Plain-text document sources
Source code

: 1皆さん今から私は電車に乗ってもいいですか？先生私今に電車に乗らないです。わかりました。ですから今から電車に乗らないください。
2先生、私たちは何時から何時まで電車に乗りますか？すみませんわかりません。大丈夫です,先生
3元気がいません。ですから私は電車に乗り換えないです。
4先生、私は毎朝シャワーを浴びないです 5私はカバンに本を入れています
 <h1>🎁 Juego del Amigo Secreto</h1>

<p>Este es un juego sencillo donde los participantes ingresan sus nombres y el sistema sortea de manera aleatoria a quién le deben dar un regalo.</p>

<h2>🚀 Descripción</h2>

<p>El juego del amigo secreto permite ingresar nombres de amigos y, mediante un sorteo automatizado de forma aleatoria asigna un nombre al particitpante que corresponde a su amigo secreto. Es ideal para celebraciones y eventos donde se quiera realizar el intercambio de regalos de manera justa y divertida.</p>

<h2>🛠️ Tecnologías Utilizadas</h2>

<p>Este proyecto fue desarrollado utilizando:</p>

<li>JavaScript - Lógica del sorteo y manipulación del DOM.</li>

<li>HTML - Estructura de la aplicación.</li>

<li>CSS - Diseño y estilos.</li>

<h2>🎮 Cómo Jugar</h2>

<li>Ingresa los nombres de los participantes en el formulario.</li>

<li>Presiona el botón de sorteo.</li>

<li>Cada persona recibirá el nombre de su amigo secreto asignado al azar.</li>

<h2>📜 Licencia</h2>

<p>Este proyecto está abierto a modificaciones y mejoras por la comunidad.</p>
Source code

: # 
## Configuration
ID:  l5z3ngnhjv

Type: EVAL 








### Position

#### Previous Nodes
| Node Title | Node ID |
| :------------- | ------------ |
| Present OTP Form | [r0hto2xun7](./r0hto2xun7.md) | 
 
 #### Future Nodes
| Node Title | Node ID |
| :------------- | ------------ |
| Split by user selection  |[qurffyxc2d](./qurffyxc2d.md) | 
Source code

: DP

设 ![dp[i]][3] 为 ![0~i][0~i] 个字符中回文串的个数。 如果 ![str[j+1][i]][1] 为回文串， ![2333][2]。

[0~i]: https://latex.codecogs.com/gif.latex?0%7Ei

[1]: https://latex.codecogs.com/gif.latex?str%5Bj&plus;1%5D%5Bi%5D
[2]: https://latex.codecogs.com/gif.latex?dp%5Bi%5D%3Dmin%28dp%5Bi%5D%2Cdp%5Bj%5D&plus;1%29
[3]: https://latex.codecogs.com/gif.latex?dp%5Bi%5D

WHAT YOU SHOULD DO.
Produce a word-for-word restatement of all the records.

WRITTEN RESPONSE.
Source code

: 1皆さん今から私は電車に乗ってもいいですか？先生私今に電車に乗らないです。わかりました。ですから今から電車に乗らないください。
2先生、私たちは何時から何時まで電車に乗りますか？すみませんわかりません。大丈夫です,先生
3元気がいません。ですから私は電車に乗り換えないです。
4先生、私は毎朝シャワーを浴びないです 5私はカバンに本を入れています
 <h1>🎁 Juego del Amigo Secreto</h1>

<p>Este es un juego sencillo donde los participantes ingresan sus nombres y el sistema sortea de manera aleatoria a quién le deben dar un regalo.</p>

<h2>🚀 Descripción</h2>

<p>El juego del amigo secreto permite ingresar nombres de amigos y, mediante un sorteo automatizado de forma aleatoria asigna un nombre al particitpante que corresponde a su amigo secreto. Es ideal para celebraciones y eventos donde se quiera realizar el intercambio de regalos de manera justa y divertida.</p>

<h2>🛠️ Tecnologías Utilizadas</h2>

<p>Este proyecto fue desarrollado utilizando:</p>

<li>JavaScript - Lógica del sorteo y manipulación del DOM.</li>

<li>HTML - Estructura de la aplicación.</li>

<li>CSS - Diseño y estilos.</li>

<h2>🎮 Cómo Jugar</h2>

<li>Ingresa los nombres de los participantes en el formulario.</li>

<li>Presiona el botón de sorteo.</li>

<li>Cada persona recibirá el nombre de su amigo secreto asignado al azar.</li>

<h2>📜 Licencia</h2>

<p>Este proyecto está abierto a modificaciones y mejoras por la comunidad.</p>
Source code

: # 
## Configuration
ID:  l5z3ngnhjv

Type: EVAL 








### Position

#### Previous Nodes
| Node Title | Node ID |
| :------------- | ------------ |
| Present OTP Form | [r0hto2xun7](./r0hto2xun7.md) | 
 
 #### Future Nodes
| Node Title | Node ID |
| :------------- | ------------ |
| Split by user selection  |[qurffyxc2d](./qurffyxc2d.md) | 
Source code

: DP

设 ![dp[i]][3] 为 ![0~i][0~i] 个字符中回文串的个数。 如果 ![str[j+1][i]][1] 为回文串， ![2333][2]。

[0~i]: https://latex.codecogs.com/gif.latex?0%7Ei

[1]: https://latex.codecogs.com/gif.latex?str%5Bj&plus;1%5D%5Bi%5D
[2]: https://latex.codecogs.com/gif.latex?dp%5Bi%5D%3Dmin%28dp%5Bi%5D%2Cdp%5Bj%5D&plus;1%29
[3]: https://latex.codecogs.com/gif.latex?dp%5Bi%5D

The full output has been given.